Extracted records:
━━━━━━━━━━━━━━━━━━━━━━━━━━━━━━
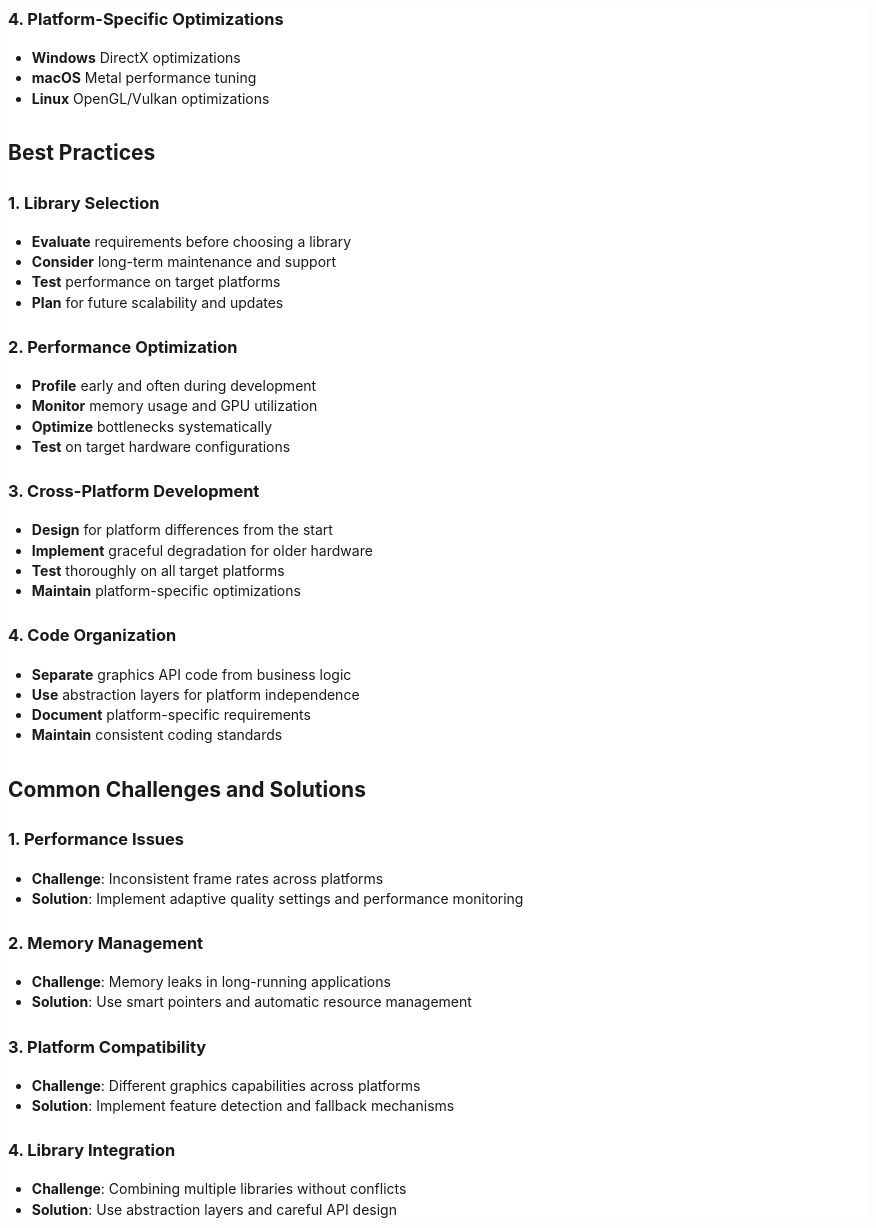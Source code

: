 ### 4. Platform-Specific Optimizations
- **Windows** DirectX optimizations
- **macOS** Metal performance tuning
- **Linux** OpenGL/Vulkan optimizations

## Best Practices

### 1. Library Selection
- **Evaluate** requirements before choosing a library
- **Consider** long-term maintenance and support
- **Test** performance on target platforms
- **Plan** for future scalability and updates

### 2. Performance Optimization
- **Profile** early and often during development
- **Monitor** memory usage and GPU utilization
- **Optimize** bottlenecks systematically
- **Test** on target hardware configurations

### 3. Cross-Platform Development
- **Design** for platform differences from the start
- **Implement** graceful degradation for older hardware
- **Test** thoroughly on all target platforms
- **Maintain** platform-specific optimizations

### 4. Code Organization
- **Separate** graphics API code from business logic
- **Use** abstraction layers for platform independence
- **Document** platform-specific requirements
- **Maintain** consistent coding standards

## Common Challenges and Solutions

### 1. Performance Issues
- **Challenge**: Inconsistent frame rates across platforms
- **Solution**: Implement adaptive quality settings and performance monitoring

### 2. Memory Management
- **Challenge**: Memory leaks in long-running applications
- **Solution**: Use smart pointers and automatic resource management

### 3. Platform Compatibility
- **Challenge**: Different graphics capabilities across platforms
- **Solution**: Implement feature detection and fallback mechanisms

### 4. Library Integration
- **Challenge**: Combining multiple libraries without conflicts
- **Solution**: Use abstraction layers and careful API design
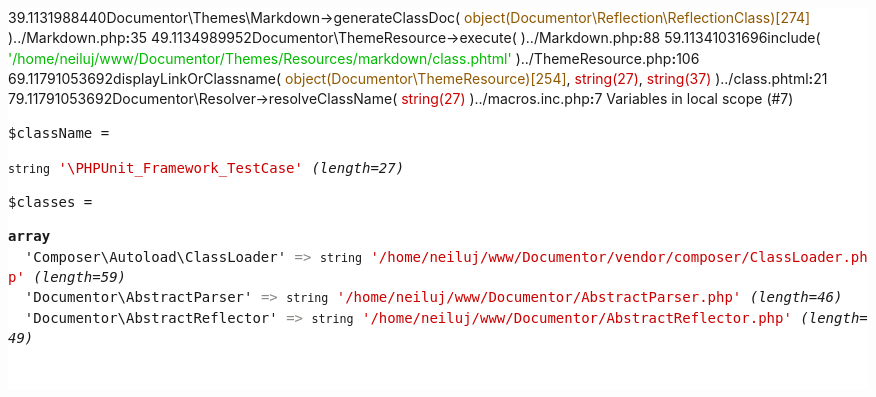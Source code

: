 <tr><td bgcolor='#eeeeec' align='center'>3</td><td bgcolor='#eeeeec' align='center'>9.1131</td><td bgcolor='#eeeeec' align='right'>988440</td><td bgcolor='#eeeeec'>Documentor\Themes\Markdown->generateClassDoc( <span title='class Documentor\Reflection\ReflectionClass { protected $methods = array (&apos;setUp&apos; =&gt; class Documentor\Reflection\ReflectionMethod { ... }, &apos;testParse&apos; =&gt; class Documentor\Reflection\ReflectionMethod { ... }); protected $properties = array (&apos;object&apos; =&gt; class Documentor\Reflection\ReflectionProperty { ... }); protected $constants = array (); protected $abstract = FALSE; protected $final = FALSE; protected $implements = array (); protected $parentClass = &apos;\\PHPUnit_Framework_TestCase&apos;; protected $interface = FALSE; protected $startLine = 10; protected $endLine = 34; protected $name = &apos;Documentor\\Parsers\\FunctionParserTest&apos;; protected $fileName = &apos;/home/neiluj/www/Documentor/Tests/Parsers/FunctionParserTest.php&apos;; protected $namespaceName = &apos;Documentor\\Parsers&apos;; protected $docComment = class Documentor\DocComment { protected $block = &apos;/**\n * Test class for FunctionParser.\n * Generated by PHPUnit on 2012-11-21 at 17:40:51.\n */&apos;; protected $startLine = 6; protected $endLine = 9; protected $comment = NULL } }'><font color='#8f5902'>object(Documentor\Reflection\ReflectionClass)[274]</font></span> )</td><td title='/home/neiluj/www/Documentor/Themes/Markdown.php' bgcolor='#eeeeec'>../Markdown.php<b>:</b>35</td></tr>
<tr><td bgcolor='#eeeeec' align='center'>4</td><td bgcolor='#eeeeec' align='center'>9.1134</td><td bgcolor='#eeeeec' align='right'>989952</td><td bgcolor='#eeeeec'>Documentor\ThemeResource->execute(  )</td><td title='/home/neiluj/www/Documentor/Themes/Markdown.php' bgcolor='#eeeeec'>../Markdown.php<b>:</b>88</td></tr>
<tr><td bgcolor='#eeeeec' align='center'>5</td><td bgcolor='#eeeeec' align='center'>9.1134</td><td bgcolor='#eeeeec' align='right'>1031696</td><td bgcolor='#eeeeec'>include( <font color='#00bb00'>'/home/neiluj/www/Documentor/Themes/Resources/markdown/class.phtml'</font> )</td><td title='/home/neiluj/www/Documentor/ThemeResource.php' bgcolor='#eeeeec'>../ThemeResource.php<b>:</b>106</td></tr>
<tr><td bgcolor='#eeeeec' align='center'>6</td><td bgcolor='#eeeeec' align='center'>9.1179</td><td bgcolor='#eeeeec' align='right'>1053692</td><td bgcolor='#eeeeec'>displayLinkOrClassname( <span title='class Documentor\ThemeResource { protected $type = &apos;class&apos;; protected $project = class Documentor\Project { protected $name = &apos;Documentor&apos;; protected $directories = array (...); protected $version = &apos;1.0&apos;; protected $namespaces = array (...); protected $classes = array (...); protected $functions = array (...); protected $indexed = TRUE; protected $hashes = array (...) }; protected $resolver = class Documentor\Resolver { protected $project = class Documentor\Project { ... }; protected $reflector = class Documentor\Reflection\ReflectionClass { ... } }; protected $reflector = class Documentor\Reflection\ReflectionClass { protected $methods = array (...); protected $properties = array (...); protected $constants = array (...); protected $abstract = FALSE; protected $final = FALSE; protected $implements = array (...); protected $parentClass = &apos;\\PHPUnit_Framework_TestCase&apos;; protected $interface = FALSE; protected $startLine = 10; protected $endLine = 34; protected $name = &apos;Documentor\\Parsers\\FunctionParserTest&apos;; protected $fileName = &apos;/home/neiluj/www/Documentor/Tests/Parsers/FunctionParserTest.php&apos;; protected $namespaceName = &apos;Documentor\\Parsers&apos;; protected $docComment = class Documentor\DocComment { ... } }; protected $resource = &apos;/home/neiluj/www/Documentor/Themes/Resources/markdown/class.phtml&apos;; protected $options = array () }'><font color='#8f5902'>object(Documentor\ThemeResource)[254]</font></span>, <span title='&apos;\\PHPUnit_Framework_TestCase&apos;'><font color='#cc0000'>string(27)</font></span>, <span title='&apos;Documentor\\Parsers\\FunctionParserTest&apos;'><font color='#cc0000'>string(37)</font></span> )</td><td title='/home/neiluj/www/Documentor/Themes/Resources/markdown/class.phtml' bgcolor='#eeeeec'>../class.phtml<b>:</b>21</td></tr>
<tr><td bgcolor='#eeeeec' align='center'>7</td><td bgcolor='#eeeeec' align='center'>9.1179</td><td bgcolor='#eeeeec' align='right'>1053692</td><td bgcolor='#eeeeec'>Documentor\Resolver->resolveClassName( <span title='&apos;\\PHPUnit_Framework_TestCase&apos;'><font color='#cc0000'>string(27)</font></span> )</td><td title='/home/neiluj/www/Documentor/Themes/Resources/markdown/macros.inc.php' bgcolor='#eeeeec'>../macros.inc.php<b>:</b>7</td></tr>
<tr><th align='left' colspan='5' bgcolor='#e9b96e'>Variables in local scope (#7)</th></tr>
<tr><td colspan='2' align='right' bgcolor='#eeeeec' valign='top'><pre>$className&nbsp;=</pre></td><td colspan='3' bgcolor='#eeeeec'><pre class='xdebug-var-dump' dir='ltr'><small>string</small> <font color='#cc0000'>'\PHPUnit_Framework_TestCase'</font> <i>(length=27)</i>
</pre></td></tr>
<tr><td colspan='2' align='right' bgcolor='#eeeeec' valign='top'><pre>$classes&nbsp;=</pre></td><td colspan='3' bgcolor='#eeeeec'><pre class='xdebug-var-dump' dir='ltr'>
<b>array</b>
  'Composer\Autoload\ClassLoader' <font color='#888a85'>=&gt;</font> <small>string</small> <font color='#cc0000'>'/home/neiluj/www/Documentor/vendor/composer/ClassLoader.php'</font> <i>(length=59)</i>
  'Documentor\AbstractParser' <font color='#888a85'>=&gt;</font> <small>string</small> <font color='#cc0000'>'/home/neiluj/www/Documentor/AbstractParser.php'</font> <i>(length=46)</i>
  'Documentor\AbstractReflector' <font color='#888a85'>=&gt;</font> <small>string</small> <font color='#cc0000'>'/home/neiluj/www/Documentor/AbstractReflector.php'</font> <i>(length=49)</i>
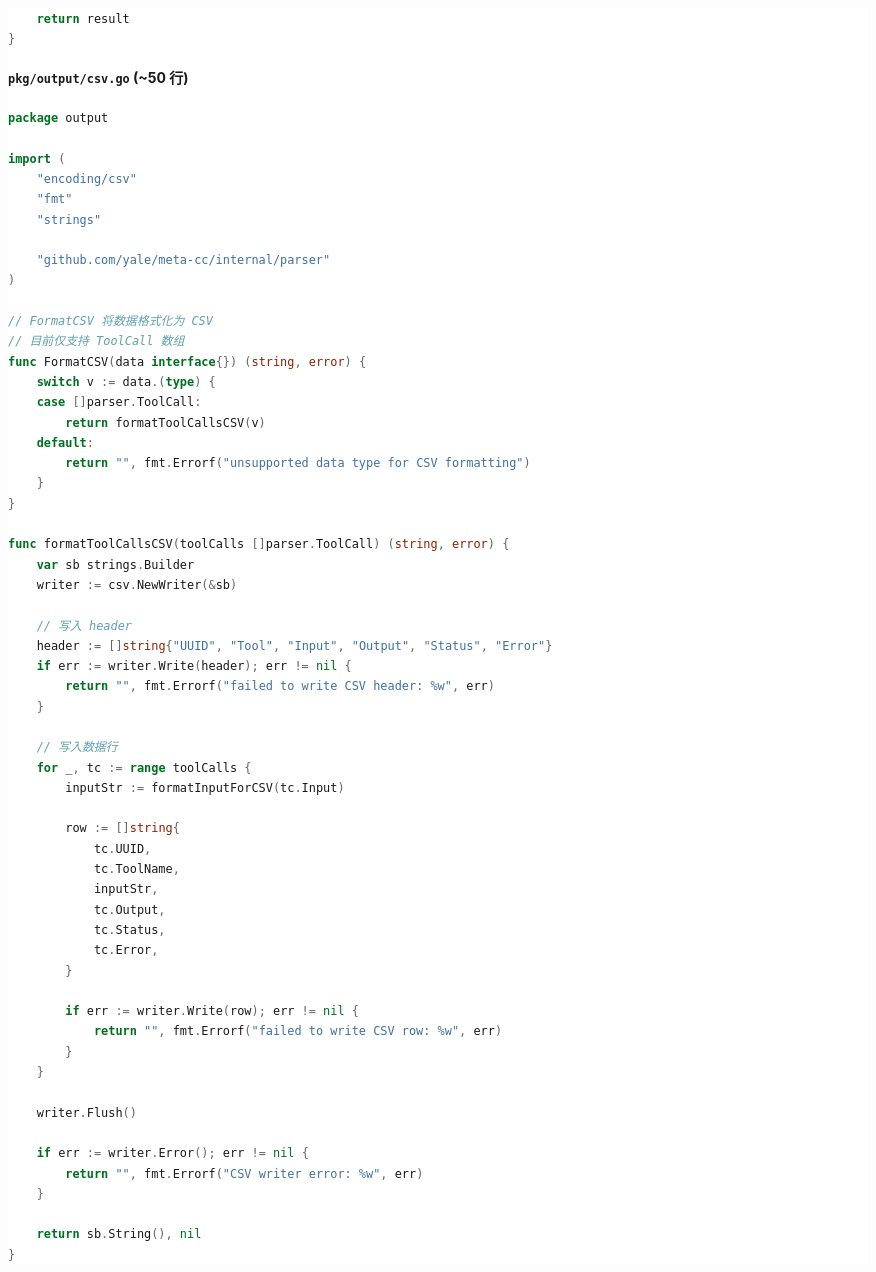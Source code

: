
 ```go
	return result
}
```

#### `pkg/output/csv.go` (~50 行)

```go
package output

import (
	"encoding/csv"
	"fmt"
	"strings"

	"github.com/yale/meta-cc/internal/parser"
)

// FormatCSV 将数据格式化为 CSV
// 目前仅支持 ToolCall 数组
func FormatCSV(data interface{}) (string, error) {
	switch v := data.(type) {
	case []parser.ToolCall:
		return formatToolCallsCSV(v)
	default:
		return "", fmt.Errorf("unsupported data type for CSV formatting")
	}
}

func formatToolCallsCSV(toolCalls []parser.ToolCall) (string, error) {
	var sb strings.Builder
	writer := csv.NewWriter(&sb)

	// 写入 header
	header := []string{"UUID", "Tool", "Input", "Output", "Status", "Error"}
	if err := writer.Write(header); err != nil {
		return "", fmt.Errorf("failed to write CSV header: %w", err)
	}

	// 写入数据行
	for _, tc := range toolCalls {
		inputStr := formatInputForCSV(tc.Input)

		row := []string{
			tc.UUID,
			tc.ToolName,
			inputStr,
			tc.Output,
			tc.Status,
			tc.Error,
		}

		if err := writer.Write(row); err != nil {
			return "", fmt.Errorf("failed to write CSV row: %w", err)
		}
	}

	writer.Flush()

	if err := writer.Error(); err != nil {
		return "", fmt.Errorf("CSV writer error: %w", err)
	}

	return sb.String(), nil
}
```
━━━━━━━━━━━━━━━━━━━━━━━━━━━━━━
Count the lines above that contain "xdebug" and reply with the figure alone.

**TASK RESPONSE:**
2